The course and its learnings came to me as a surprise. Philosophical domains lead me to learn and practice comprehensive thinking and critically analyze situations. The discussion on arguments and its classification opened a whole new area of explanation and justification of situations, conversations and existence of a certain entity. I was able to justify, convince, question and disapprove opinions and decisions. I applied the techniques of Socrates into my daily life such as asking appropriate questions invoked truth and realization out of every human being. Although it was pretty difficult but there was a significant improvement in my behaviour, thoughts and actions.
As the course progressed, the discussion related to God and Perception leads me to conclude that the knowledge of God is a mere perception of beings. We studied various ontological arguments made in this regard by many philosophers. It is a natural instinct to fear the supreme being or admire the qualities a person lacks. Considering this statement, people have created and followed their own God. God can be justified as a form of art. Based on our understanding of God, we perceive them relatively therefore we perceive fictional things in our daily lives similarly. The aspects of Knowledge and Experience were also extensively discussed in reference to various situations. Knowledge plays an important role in exposing us to newer possibilities and conditions but we require experience to support and implement that knowledge. Experience adds and verifies knowledge as only knowledge itself leads to assumptions through which we try to simulate the situations in our minds.
We even discussed that science does not have any experience of how the Universe works. It progresses by making assumptions or theories based on the knowledge and then it uses methods to justify it. Science is a methodology in which we take a leap of induction based on certain data and knowledge sets to get a good justification or reason. We explored a central and ongoing debate in the contemporary philosophy of science: whether or not scientific theories are true. Or better, whether a scientific theory needs to be ‘true’ to be good at all. These theories are not exact conclusions but are might be true cases. The philosophy of science can be applied to the design thinking process. One of the courses running parallelly with HS-221 was Introduction to Design and Innovation. In its final project, we, as a group, had to make a working prototype on a problem statement. So we started off by primary and secondary research and based on that we had to make many design concepts. These concepts can be related as scientific theories and each concept had some flaws and a scope of improvement just like every scientific theory. The final concept is the one accepted after logical and sound arguments. But as a scientific theory, it is not true the concept although it might be one. Here we can easily get a corollary between Design and Science as both are a form of methodology.

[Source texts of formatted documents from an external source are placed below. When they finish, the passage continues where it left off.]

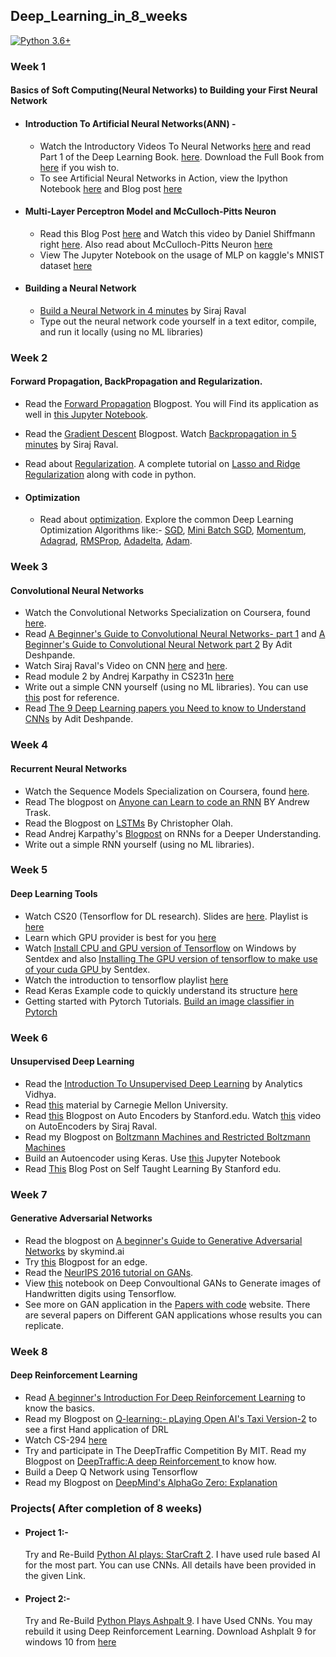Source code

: ## Deep_Learning_in_8_weeks
[![Python 3.6+](https://img.shields.io/badge/python%20-3.6%2B-green.svg)](https://www.python.org/downloads/)

### Week 1 
#### Basics of Soft Computing(Neural Networks) to Building your First Neural Network
- #### Introduction To Artificial Neural Networks(ANN) -
    - Watch the Introductory Videos To Neural Networks [here](https://www.youtube.com/watch?v=ZzWaow1Rvho&list=PLxt59R_fWVzT9bDxA76AHm3ig0Gg9S3So) and read Part 1 of the Deep Learning Book. 
     [here](http://www.deeplearningbook.org/). Download the Full Book from [here](https://github.com/soumyadip1995/deep-learning-by-ian-goodfellow-full-pdf/blob/master/deeplearningbook.pdf) if you wish to.
     - To see Artificial Neural Networks in Action, view the Ipython Notebook [here](https://github.com/soumyadip1995/Deep_Learning_in_8_weeks/blob/master/Week%201%20Notebooks/part1.ipynb) and Blog post [here](https://www.bogotobogo.com/python/scikit-learn/Artificial-Neural-Network-ANN-1-Introduction.php)
 - #### Multi-Layer Perceptron Model and McCulloch-Pitts Neuron
      - Read this Blog Post [here](https://skymind.ai/wiki/multilayer-perceptron) and Watch this video by Daniel Shiffmann right [here](https://www.youtube.com/watch?v=u5GAVdLQyIg&t=16s). Also read about McCulloch-Pitts Neuron [here](https://towardsdatascience.com/mcculloch-pitts-model-5fdf65ac5dd1)
      - View The Jupyter Notebook on the usage of MLP on kaggle's MNIST dataset [here](https://github.com/soumyadip1995/Deep_Learning_in_8_weeks/blob/master/Week%201%20Notebooks/Kaggle-MNIST-Multilayer-Perceptron.ipynb)
      
 -  #### Building a Neural Network
      - [Build a Neural Network in 4 minutes](https://www.youtube.com/watch?v=h3l4qz76JhQ) by Siraj Raval
      - Type out the neural network code yourself in a text editor, compile, and run it locally (using no ML libraries)

### Week 2
#### Forward Propagation,  BackPropagation and Regularization.
- Read the [Forward Propagation](https://www.bogotobogo.com/python/scikit-learn/Artificial-Neural-Network-ANN-2-Forward-Propagation.php) Blogpost. You will Find its application as well in [this Jupyter Notebook](https://github.com/soumyadip1995/Deep_Learning_in_8_weeks/blob/master/Week%202%20Notebooks/part2.ipynb). 
- Read the [Gradient Descent](https://www.analyticsvidhya.com/blog/2017/03/introduction-to-gradient-descent-algorithm-along-its-variants/) Blogpost. Watch [ Backpropagation in 5 minutes](https://www.youtube.com/watch?v=q555kfIFUCM) by Siraj Raval.
- Read about [Regularization](https://towardsdatascience.com/regularization-in-machine-learning-76441ddcf99a). A complete tutorial on [Lasso and Ridge Regularization](https://www.analyticsvidhya.com/blog/2016/01/complete-tutorial-ridge-lasso-regression-python/) along with code in python.

- #### Optimization
     -  Read about [optimization](https://www.d2l.ai/chapter_optimization/optimization-intro.html). Explore the common Deep Learning Optimization Algorithms like:- [SGD](https://www.d2l.ai/chapter_optimization/sgd.html), [Mini Batch SGD](https://www.d2l.ai/chapter_optimization/minibatch-sgd.html), [Momentum](https://www.d2l.ai/chapter_optimization/momentum.html), [Adagrad](https://www.d2l.ai/chapter_optimization/adagrad.html), [RMSProp](https://www.d2l.ai/chapter_optimization/rmsprop.html), [Adadelta](https://www.d2l.ai/chapter_optimization/adadelta.html), [Adam](https://www.d2l.ai/chapter_optimization/adam.html).



### Week 3
#### Convolutional Neural Networks

- Watch the Convolutional Networks Specialization on Coursera, found [here](https://www.coursera.org/learn/convolutional-neural-networks).
- Read  [A Beginner's Guide to Convolutional Neural Networks- part 1](https://adeshpande3.github.io/A-Beginner%27s-Guide-To-Understanding-Convolutional-Neural-Networks/) and [A Beginner's Guide to Convolutional Neural Network part 2](https://adeshpande3.github.io/adeshpande3.github.io/A-Beginner's-Guide-To-Understanding-Convolutional-Neural-Networks-Part-2/) By Adit Deshpande. 
- Watch Siraj Raval's Video on CNN [here](https://www.youtube.com/watch?v=FTr3n7uBIuE&t=1782s) and [here](https://www.youtube.com/watch?v=cAICT4Al5Ow&t=4s).
- Read module 2 by Andrej Karpathy in CS231n [here](http://cs231n.github.io/)
- Write out a simple CNN yourself (using no ML libraries). You can use [this](https://towardsdatascience.com/convolutional-neural-networks-from-the-ground-up-c67bb41454e1) post for reference.
- Read [The 9 Deep Learning papers you Need to know to Understand CNNs](https://adeshpande3.github.io/adeshpande3.github.io/The-9-Deep-Learning-Papers-You-Need-To-Know-About.html) by Adit Deshpande.


### Week 4
#### Recurrent Neural Networks

- Watch the Sequence Models Specialization on Coursera, found [here](https://www.coursera.org/learn/nlp-sequence-models).
- Read The blogpost on [Anyone can Learn to code an RNN](https://iamtrask.github.io/2015/11/15/anyone-can-code-lstm/) BY Andrew Trask.
- Read the Blogpost on [LSTMs](https://colah.github.io/posts/2015-08-Understanding-LSTMs/) By Christopher Olah.
- Read Andrej Karpathy's [Blogpost](http://karpathy.github.io/2015/05/21/rnn-effectiveness/) on RNNs for a Deeper Understanding.
- Write out a simple RNN yourself (using no ML libraries).


### Week 5
#### Deep Learning Tools

- Watch CS20 (Tensorflow for DL research). Slides are [here](http://web.stanford.edu/class/cs20si/syllabus.html). Playlist is [here](https://www.youtube.com/watch?v=g-EvyKpZjmQ&list=PLDuNt91tg0urwwTQNKyUbncSDvMEl74ww)
- Learn which GPU provider is best for you [here](https://medium.com/@rupak.thakur/aws-vs-paperspace-vs-floydhub-choosing-your-cloud-gpu-partner-350150606b39)
- Watch [Install CPU and GPU version of Tensorflow](https://www.youtube.com/watch?v=r7-WPbx8VuY) on Windows by Sentdex and also [Installing The GPU version of tensorflow to make use of your cuda GPU ](https://www.youtube.com/watch?v=io6Ajf5XkaM) by Sentdex.
- Watch the introduction to tensorflow playlist [here](https://www.youtube.com/watch?v=2FmcHiLCwTU&list=PL2-dafEMk2A7EEME489DsI468AB0wQsMV)
-  Read Keras Example code to quickly understand its structure [here](https://keras.io/getting-started/sequential-model-guide/)
- Getting started with Pytorch Tutorials. [Build an image classifier in Pytorch](https://pytorch.org/tutorials/beginner/blitz/cifar10_tutorial.html#sphx-glr-beginner-blitz-cifar10-tutorial-py)


### Week 6
#### Unsupervised Deep Learning

- Read the [Introduction To Unsupervised Deep Learning](https://www.analyticsvidhya.com/blog/2018/05/essentials-of-deep-learning-trudging-into-unsupervised-deep-learning/) by Analytics Vidhya.
- Read [this](https://www.cs.cmu.edu/~rsalakhu/talk_MLSS_part2.pdf) material by Carnegie Mellon University.
- Read [this](http://ufldl.stanford.edu/tutorial/unsupervised/Autoencoders/) Blogpost on Auto Encoders by Stanford.edu. Watch [this](https://www.youtube.com/watch?v=H1AllrJ-_30) video on AutoEncoders by Siraj Raval.
- Read my Blogpost on [Boltzmann Machines and Restricted Boltzmann Machines](https://soumyadip1995.blogspot.com/2018/12/introduction-to-boltzmann-machinesand.html)
- Build an Autoencoder using Keras. Use [this](https://github.com/soumyadip1995/Deep_Learning_in_8_weeks/blob/master/Week%206%20NoteBook/vae-talk.ipynb) Jupyter Notebook
- Read [This](http://ufldl.stanford.edu/tutorial/selftaughtlearning/SelfTaughtLearning/) Blog Post on Self Taught Learning By Stanford edu.


### Week 7
#### Generative Adversarial Networks
- Read the blogpost on [A beginner's Guide to Generative Adversarial Networks](https://skymind.ai/wiki/generative-adversarial-network-gan) by skymind.ai
- Try [this](https://lilianweng.github.io/lil-log/2017/08/20/from-GAN-to-WGAN.html) Blogpost for an edge.
- Read the [NeurIPS 2016 tutorial on GANs](https://arxiv.org/pdf/1701.00160.pdf). 
- View [this](https://github.com/soumyadip1995/Deep_Learning_in_8_weeks/blob/master/Week%208%20Notebook/Copy_of_dcgan.ipynb) notebook on Deep Convoultional GANs to Generate images of Handwritten digits using Tensorflow.
- See more on GAN application in the [Papers with code](https://paperswithcode.com/search?q=GANs) website. There are several papers on Different GAN applications whose results you can replicate.

### Week 8
#### Deep Reinforcement Learning

- Read [A beginner's Introduction For Deep Reinforcement Learning](https://skymind.ai/wiki/deep-reinforcement-learning) to know the basics.
- Read my Blogpost on [Q-learning:- pLaying Open AI's Taxi Version-2](https://soumyadip1995.blogspot.com/2019/01/q-learning-playing-openais-taxi-version.html) to see a first Hand application of DRL
- Watch CS-294 [here](http://rail.eecs.berkeley.edu/deeprlcourse/)
- Try and participate in The DeepTraffic Competition By MIT. Read my Blogpost on [DeepTraffic:A deep Reinforcement ](https://soumyadip1995.blogspot.com/2019/01/deeptraffic-deep-reinforcement-learning.html) to know how.
- Build a Deep Q Network using Tensorflow
- Read my Blogpost on [DeepMind's AlphaGo Zero: Explanation](https://soumyadip1995.blogspot.com/2019/01/deepminds-alphagozero-explanation.html)

### Projects( After completion of 8 weeks)

- #### Project 1:- 
  Try and Re-Build [Python AI plays: StarCraft 2](https://soumyadip1995.blogspot.com/p/python-ai-plays-starcraft-2-tutorials.html). I have used rule based AI for the most part. You can use CNNs. All details have been provided in the given Link.
  
- #### Project 2:-
   Try and Re-Build [Python Plays Ashpalt 9](https://github.com/soumyadip1995/python-plays-Asphalt-9-legend). I have Used CNNs. You may rebuild it using Deep Reinforcement Learning. Download Ashplalt 9 for windows 10 from [here](https://www.microsoft.com/store/productId/9NZQPT0MWTD0)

Another exciting discussion that took place in the class was on true justified belief knowledge. For knowledge to be knowledge it has to be a truth, justified by a valid reason and you need to have a belief in it. Take an example of the statement that ‘Modi is the PM of India’. It is true that he is the PM, it is justified by journalists, bureaucrats and diplomats and we believe that he can be the PM of our nation on the basis of his work he did in the state of Gujarat. Hence the given statement is a piece of knowledge. This concept of knowledge helped me filter my thoughts and helped me strengthen my opinions over a fact or a statement. I started to question the correctness and validity of each piece of knowledge I received. I was able to form firm arguments to validate my conclusions and true statements. The notion of false knowledge was equally helpful in decision making and finalising a piece of work.
I have dreadful encounters with ethics and morality. I always stumble upon the decisions which requires an ethical or a moral approach. The decisions where every choice is hard to make and there is a loss of an entity, information or a person in every choice. The moral statements such as ‘Don’t do something to a person which you will not do to yourself’ puts one into a tough spot. But through proper, classified and justified argumentations, one can make a choice. Say, the arguments such as Utilitarian — considering the greater good, Deontological — which is run by the rules and situation is judged by the action, Consequential — the situation is judged by consequence no matter what the action was, Capitalism — selfish nature, etc. These arguments reduce the burden to a certain extent and gives various perspectives to an ethical decision.
I would like to conclude by stating that I, as a student, am now able to use philosophical concepts in other courses of study. Learning how to outline arguments from texts in order to question and criticize them is something I can use in the rest of my life to clarify positions. It matters how one perceive and analyze situations subjectively. Also, learning how to write a clear argument seems to be valuable not just in other courses, but it might be needed in other aspects of your life such as social, emotional, physical states of lives. I hope there is more for me to encounter through the learnings from Philosophy.